**Work item**. The answer must be a single number: the count of lines below that contain the string "operations".

**Data for processing**.

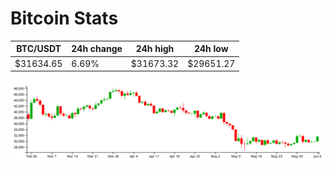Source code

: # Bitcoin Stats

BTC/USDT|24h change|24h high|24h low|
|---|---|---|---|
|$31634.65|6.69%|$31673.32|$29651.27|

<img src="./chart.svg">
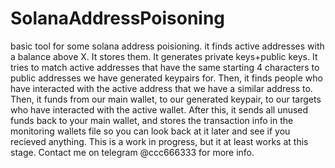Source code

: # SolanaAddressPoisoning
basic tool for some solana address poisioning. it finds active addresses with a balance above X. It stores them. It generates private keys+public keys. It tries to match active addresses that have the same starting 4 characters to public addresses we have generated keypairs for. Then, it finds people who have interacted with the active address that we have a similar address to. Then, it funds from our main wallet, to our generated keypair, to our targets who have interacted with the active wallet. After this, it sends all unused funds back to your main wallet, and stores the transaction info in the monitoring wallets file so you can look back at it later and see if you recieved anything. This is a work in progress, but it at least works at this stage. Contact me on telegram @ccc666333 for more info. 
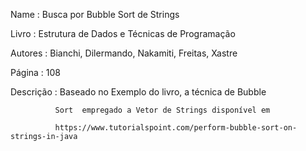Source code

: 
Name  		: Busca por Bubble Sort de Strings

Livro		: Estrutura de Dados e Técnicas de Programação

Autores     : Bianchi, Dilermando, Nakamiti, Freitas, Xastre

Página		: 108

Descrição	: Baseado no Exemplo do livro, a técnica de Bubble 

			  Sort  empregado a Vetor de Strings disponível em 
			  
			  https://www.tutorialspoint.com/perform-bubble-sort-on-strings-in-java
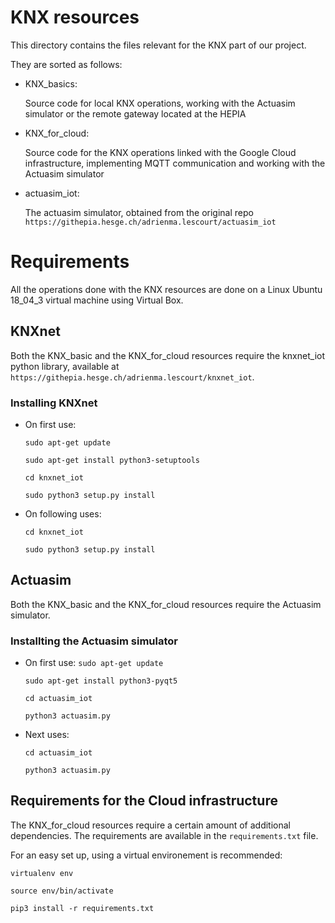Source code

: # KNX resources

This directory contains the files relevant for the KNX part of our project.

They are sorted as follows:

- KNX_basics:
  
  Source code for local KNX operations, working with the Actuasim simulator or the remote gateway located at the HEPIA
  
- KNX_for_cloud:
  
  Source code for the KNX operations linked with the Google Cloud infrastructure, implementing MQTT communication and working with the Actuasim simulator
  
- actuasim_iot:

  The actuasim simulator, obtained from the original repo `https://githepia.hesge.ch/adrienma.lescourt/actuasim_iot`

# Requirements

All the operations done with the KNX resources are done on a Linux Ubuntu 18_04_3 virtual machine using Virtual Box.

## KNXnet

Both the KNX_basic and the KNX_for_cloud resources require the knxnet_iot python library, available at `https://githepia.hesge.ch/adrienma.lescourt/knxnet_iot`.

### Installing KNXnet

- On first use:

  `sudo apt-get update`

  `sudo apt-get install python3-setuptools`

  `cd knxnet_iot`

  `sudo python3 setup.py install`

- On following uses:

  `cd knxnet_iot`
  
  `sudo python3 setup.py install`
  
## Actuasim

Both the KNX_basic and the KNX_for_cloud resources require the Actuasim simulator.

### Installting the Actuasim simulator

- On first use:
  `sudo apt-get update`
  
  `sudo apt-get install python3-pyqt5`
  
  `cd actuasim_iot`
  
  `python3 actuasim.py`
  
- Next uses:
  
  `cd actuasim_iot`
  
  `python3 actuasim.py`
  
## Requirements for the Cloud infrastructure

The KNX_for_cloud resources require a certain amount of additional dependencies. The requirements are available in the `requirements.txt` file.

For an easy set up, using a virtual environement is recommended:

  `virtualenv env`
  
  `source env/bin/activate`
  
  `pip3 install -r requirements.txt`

--

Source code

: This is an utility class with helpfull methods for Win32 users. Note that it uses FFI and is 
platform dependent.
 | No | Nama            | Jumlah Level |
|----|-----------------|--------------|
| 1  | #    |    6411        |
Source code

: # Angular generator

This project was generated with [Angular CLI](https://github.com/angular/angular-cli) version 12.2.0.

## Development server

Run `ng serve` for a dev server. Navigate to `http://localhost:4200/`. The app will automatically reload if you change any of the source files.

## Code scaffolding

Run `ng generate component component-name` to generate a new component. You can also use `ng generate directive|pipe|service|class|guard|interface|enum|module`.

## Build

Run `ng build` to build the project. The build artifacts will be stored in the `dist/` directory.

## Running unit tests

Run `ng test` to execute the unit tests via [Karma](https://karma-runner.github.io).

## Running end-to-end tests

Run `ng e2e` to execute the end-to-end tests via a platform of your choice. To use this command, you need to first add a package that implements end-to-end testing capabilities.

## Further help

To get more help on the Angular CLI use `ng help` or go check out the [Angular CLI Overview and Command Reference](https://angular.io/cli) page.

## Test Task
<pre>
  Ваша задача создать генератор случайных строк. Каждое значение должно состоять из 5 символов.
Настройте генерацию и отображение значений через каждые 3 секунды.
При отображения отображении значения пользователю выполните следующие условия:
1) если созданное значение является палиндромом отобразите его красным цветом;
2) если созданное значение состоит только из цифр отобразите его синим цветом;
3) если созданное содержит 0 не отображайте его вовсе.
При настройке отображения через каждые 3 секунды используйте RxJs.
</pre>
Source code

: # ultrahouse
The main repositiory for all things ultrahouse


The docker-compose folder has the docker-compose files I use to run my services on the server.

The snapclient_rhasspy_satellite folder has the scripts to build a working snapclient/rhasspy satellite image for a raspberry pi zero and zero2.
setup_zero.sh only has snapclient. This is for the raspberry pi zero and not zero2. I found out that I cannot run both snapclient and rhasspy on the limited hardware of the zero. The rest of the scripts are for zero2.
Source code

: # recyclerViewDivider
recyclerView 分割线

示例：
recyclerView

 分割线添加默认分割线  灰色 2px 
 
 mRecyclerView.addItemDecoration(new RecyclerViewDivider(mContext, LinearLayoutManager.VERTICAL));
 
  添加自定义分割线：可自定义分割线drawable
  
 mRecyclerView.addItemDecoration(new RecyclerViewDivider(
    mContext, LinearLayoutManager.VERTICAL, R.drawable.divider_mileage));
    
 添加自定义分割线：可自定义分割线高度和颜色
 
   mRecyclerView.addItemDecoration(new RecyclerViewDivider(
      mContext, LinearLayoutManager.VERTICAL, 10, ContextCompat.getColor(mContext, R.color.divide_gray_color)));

...

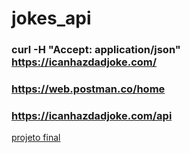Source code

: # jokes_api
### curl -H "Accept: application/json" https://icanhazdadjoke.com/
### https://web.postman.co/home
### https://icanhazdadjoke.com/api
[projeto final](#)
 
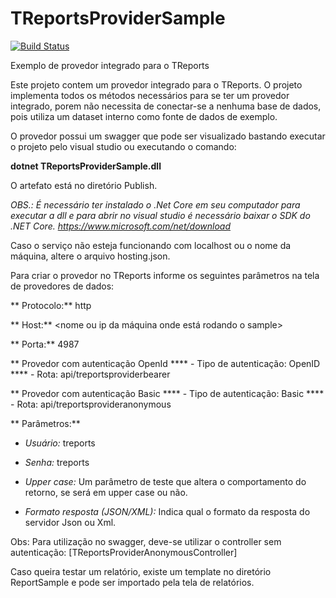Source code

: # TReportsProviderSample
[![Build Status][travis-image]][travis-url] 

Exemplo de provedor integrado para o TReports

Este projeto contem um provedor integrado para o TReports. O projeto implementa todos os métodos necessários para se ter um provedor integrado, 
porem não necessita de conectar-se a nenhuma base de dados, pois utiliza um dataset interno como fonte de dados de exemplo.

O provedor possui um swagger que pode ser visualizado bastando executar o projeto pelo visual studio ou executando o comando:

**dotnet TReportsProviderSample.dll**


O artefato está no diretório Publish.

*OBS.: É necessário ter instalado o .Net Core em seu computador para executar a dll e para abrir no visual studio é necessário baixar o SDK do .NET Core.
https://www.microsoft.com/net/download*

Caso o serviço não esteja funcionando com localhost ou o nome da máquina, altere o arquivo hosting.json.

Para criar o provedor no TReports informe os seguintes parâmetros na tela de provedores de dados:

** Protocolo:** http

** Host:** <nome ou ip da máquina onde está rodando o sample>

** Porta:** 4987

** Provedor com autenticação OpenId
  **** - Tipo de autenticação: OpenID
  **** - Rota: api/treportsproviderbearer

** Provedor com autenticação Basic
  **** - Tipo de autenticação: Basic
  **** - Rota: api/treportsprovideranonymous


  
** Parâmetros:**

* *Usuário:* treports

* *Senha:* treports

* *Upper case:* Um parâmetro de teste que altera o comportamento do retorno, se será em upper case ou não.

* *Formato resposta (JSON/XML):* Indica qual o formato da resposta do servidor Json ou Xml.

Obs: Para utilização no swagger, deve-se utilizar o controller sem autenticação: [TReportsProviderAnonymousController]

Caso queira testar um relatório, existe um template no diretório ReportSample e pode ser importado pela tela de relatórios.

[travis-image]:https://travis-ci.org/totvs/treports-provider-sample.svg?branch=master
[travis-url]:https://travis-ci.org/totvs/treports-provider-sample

**Your response**. 3